- Court: 9th Circuit Court of Appeals Archives
- Area(s) of Law: Wildlife Law
- Date Filed: 03-14-2023
- Case #: 22-35097
- Judge(s)/Court Below: Bough, D.J., for the Court; Nguyen, C.J.; Koh, C.J.
- Full Text Opinion
Plaintiff appealed a judgment dismissing their claims as moot. Plaintiff acknowledged that its claims were moot, but argued that they may still be reviewed because they are capable of repetition. Plaintiff argued that Defendant violated Alaska National Interest Lands Conservation Act (ANILCA) by opening emergency hunting seasons at Kake Village and temporarily closing Unit 13 to caribou and moose hunting.

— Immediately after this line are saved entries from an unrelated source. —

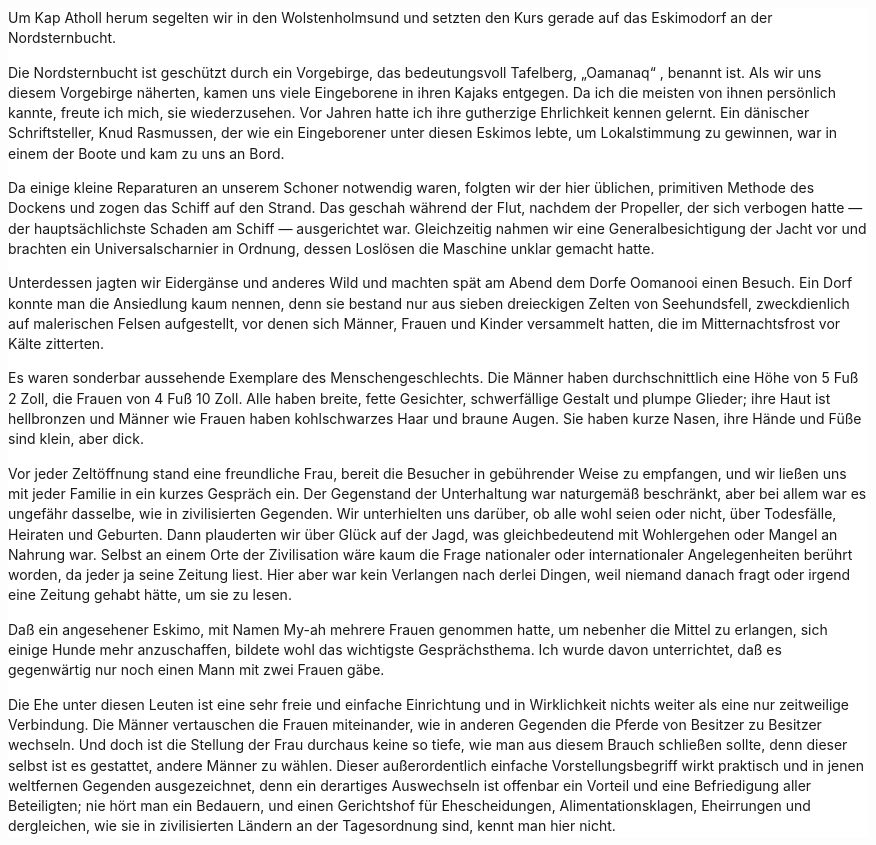 Um Kap Atholl herum segelten wir in den Wolstenholmsund und setzten den Kurs
gerade auf das Eskimodorf an der Nordsternbucht.

Die Nordsternbucht ist geschützt durch ein Vorgebirge, das bedeutungsvoll
Tafelberg, „Oamanaq“ , benannt ist. Als wir uns diesem Vorgebirge näherten,
kamen uns viele Eingeborene in ihren Kajaks entgegen. Da ich die meisten von
ihnen persönlich kannte, freute ich mich, sie wiederzusehen. Vor Jahren hatte
ich ihre gutherzige Ehrlichkeit kennen gelernt. Ein dänischer Schriftsteller,
Knud Rasmussen, der wie ein Eingeborener unter diesen Eskimos lebte, um
Lokalstimmung zu gewinnen, war in einem der Boote und kam zu uns an Bord.

Da einige kleine Reparaturen an unserem Schoner notwendig waren, folgten wir der
hier üblichen, primitiven Methode des Dockens und zogen das Schiff auf den
Strand. Das geschah während der Flut, nachdem der Propeller, der sich verbogen
hatte — der hauptsächlichste Schaden am Schiff — ausgerichtet war. Gleichzeitig
nahmen wir eine Generalbesichtigung der Jacht vor und brachten ein
Universalscharnier in Ordnung, dessen Loslösen die Maschine unklar gemacht
hatte.

Unterdessen jagten wir Eidergänse und anderes Wild und machten spät am Abend dem
Dorfe Oomanooi einen Besuch. Ein Dorf konnte man die Ansiedlung kaum nennen,
denn sie bestand nur aus sieben dreieckigen Zelten von Seehundsfell,
zweckdienlich auf malerischen Felsen aufgestellt, vor denen sich Männer, Frauen
und Kinder versammelt hatten, die im Mitternachtsfrost vor Kälte zitterten.

Es waren sonderbar aussehende Exemplare des Menschengeschlechts. Die Männer
haben durchschnittlich eine Höhe von 5 Fuß 2 Zoll, die Frauen von 4 Fuß 10 Zoll.
Alle haben breite, fette Gesichter, schwerfällige Gestalt und plumpe Glieder;
ihre Haut ist hellbronzen und Männer wie Frauen haben kohlschwarzes Haar und
braune Augen. Sie haben kurze Nasen, ihre Hände und Füße sind klein, aber dick.

Vor jeder Zeltöffnung stand eine freundliche Frau, bereit die Besucher in
gebührender Weise zu empfangen, und wir ließen uns mit jeder Familie in ein
kurzes Gespräch ein. Der Gegenstand der Unterhaltung war naturgemäß beschränkt,
aber bei allem war es ungefähr dasselbe, wie in zivilisierten Gegenden. Wir
unterhielten uns darüber, ob alle wohl seien oder nicht, über Todesfälle,
Heiraten und Geburten. Dann plauderten wir über Glück auf der Jagd, was
gleichbedeutend mit Wohlergehen oder Mangel an Nahrung war. Selbst an einem Orte
der Zivilisation wäre kaum die Frage nationaler oder internationaler
Angelegenheiten berührt worden, da jeder ja seine Zeitung liest. Hier aber war
kein Verlangen nach derlei Dingen, weil niemand danach fragt oder irgend eine
Zeitung gehabt hätte, um sie zu lesen.

Daß ein angesehener Eskimo, mit Namen My-ah mehrere Frauen genommen hatte, um
nebenher die Mittel zu erlangen, sich einige Hunde mehr anzuschaffen, bildete
wohl das wichtigste Gesprächsthema. Ich wurde davon unterrichtet, daß es
gegenwärtig nur noch einen Mann mit zwei Frauen gäbe.

Die Ehe unter diesen Leuten ist eine sehr freie und einfache Einrichtung und in
Wirklichkeit nichts weiter als eine nur zeitweilige Verbindung. Die Männer
vertauschen die Frauen miteinander, wie in anderen Gegenden die Pferde von
Besitzer zu Besitzer wechseln. Und doch ist die Stellung der Frau durchaus keine
so tiefe, wie man aus diesem Brauch schließen sollte, denn dieser selbst ist es
gestattet, andere Männer zu wählen. Dieser außerordentlich einfache
Vorstellungsbegriff wirkt praktisch und in jenen weltfernen Gegenden
ausgezeichnet, denn ein derartiges Auswechseln ist offenbar ein Vorteil und eine
Befriedigung aller Beteiligten; nie hört man ein Bedauern, und einen Gerichtshof
für Ehescheidungen, Alimentationsklagen, Eheirrungen und dergleichen, wie sie in
zivilisierten Ländern an der Tagesordnung sind, kennt man hier nicht.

Defendant argued that there was no reasonable likelihood of repetition because the regulations were put in place in response to COVID-19. There is an exception to the mootness doctrine and that exception is met when “(1) the duration of the challenged action is too short to allow full litigation before it ceases or expires, and (2) there is a reasonable expectation that the plaintiffs will be subjected to the challenged action again.” Karuk Tribe of Cal. v. U.S. Forest Serv., 681 F.3d 1006, 1018 (9th Cir. 2012). The Court concluded in regard to the Kake hunt that there was a question that requires resolution of statutory interpretation and it did meet the mootness exception. The Court concluded that the partial closing of Unit 13 was moot because the second prong of the mootness exception was not met. Remanded the Kake hunt claim to the district court. Vacate the district court's decision in part as the Unit 13 claim and remand to dismiss it as moot.